Current evidence and future priorities for reproductive health data linkage in the UK: scoping review and dataset mapping
Main Article Content
Abstract
Objective
Researchers are currently limited in their ability to understand reproductive health across the life course and across healthcare services due to unlinked data. We aimed to map the current landscape of reproductive health data linkage in the UK, identify existing reproductive health datasets, and explore challenges faced by those seeking to use them.
Methods
First, we conducted a scoping review of five databases to identify publications using reproductive health data linkage among UK participants. Data was extracted to capture details relating to study characteristics and what, how, and why data was linked.
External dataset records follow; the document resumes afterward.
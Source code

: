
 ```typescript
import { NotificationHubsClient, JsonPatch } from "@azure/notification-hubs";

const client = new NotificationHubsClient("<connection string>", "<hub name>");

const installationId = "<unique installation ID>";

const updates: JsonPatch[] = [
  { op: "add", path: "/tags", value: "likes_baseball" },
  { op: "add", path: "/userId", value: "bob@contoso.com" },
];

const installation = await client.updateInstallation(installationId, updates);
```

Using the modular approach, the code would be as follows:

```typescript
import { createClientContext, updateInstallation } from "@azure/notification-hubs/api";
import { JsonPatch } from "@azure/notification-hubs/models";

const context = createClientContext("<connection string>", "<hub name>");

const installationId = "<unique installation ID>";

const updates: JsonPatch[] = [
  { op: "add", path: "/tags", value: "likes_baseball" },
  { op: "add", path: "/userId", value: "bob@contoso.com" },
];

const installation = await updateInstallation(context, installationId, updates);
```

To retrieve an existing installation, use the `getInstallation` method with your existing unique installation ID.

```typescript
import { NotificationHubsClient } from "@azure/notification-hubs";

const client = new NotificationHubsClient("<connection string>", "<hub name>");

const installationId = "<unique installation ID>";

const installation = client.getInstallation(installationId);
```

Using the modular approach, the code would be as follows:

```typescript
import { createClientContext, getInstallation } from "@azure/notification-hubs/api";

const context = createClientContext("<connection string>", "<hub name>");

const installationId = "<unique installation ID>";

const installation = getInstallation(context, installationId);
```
Second, we undertook expert stakeholder consultations with 11 policy makers, clinicians, and researchers who work across a range of reproductive health topics and regions of the UK. These interviews were used to map existing reproductive health data resources, understand the challenges faced in the current data landscape, and explore priorities for a linked reproductive health data resource.
Results
Of 7,291 studies identified from the search, we found 272 studies linking reproductive health data, predominantly utilising routinely available health data to study reproductive cancers (n=129) and maternal and child health (n=92). Among the included studies, fewer focused on preconception, abortion, menopause, and contraception (n=36 total). Linkage methodologies were poorly reported and there was minimal public involvement. Through our expert consultations and review, we identified 247 existing UK reproductive health datasets. Experts highlighted gaps in questions they could currently answer on fertility, pregnancy loss, menopause, and menstrual pain, and difficulties understanding healthcare journeys across the life course without linkage across different settings of care. Stakeholders also wanted linkage to nuanced data on deprivation, ethnicity, and migration to better understand marginalised groups’ experiences.
Conclusion
UK research using linked reproductive health data currently contains inequalities in the topics and populations represented. Further efforts to create a linked reproductive health data resource, informed by public mandate and created using robust linkage methods, would enable researchers to fill data gaps, examine inequalities, and explore reproductive health trajectories.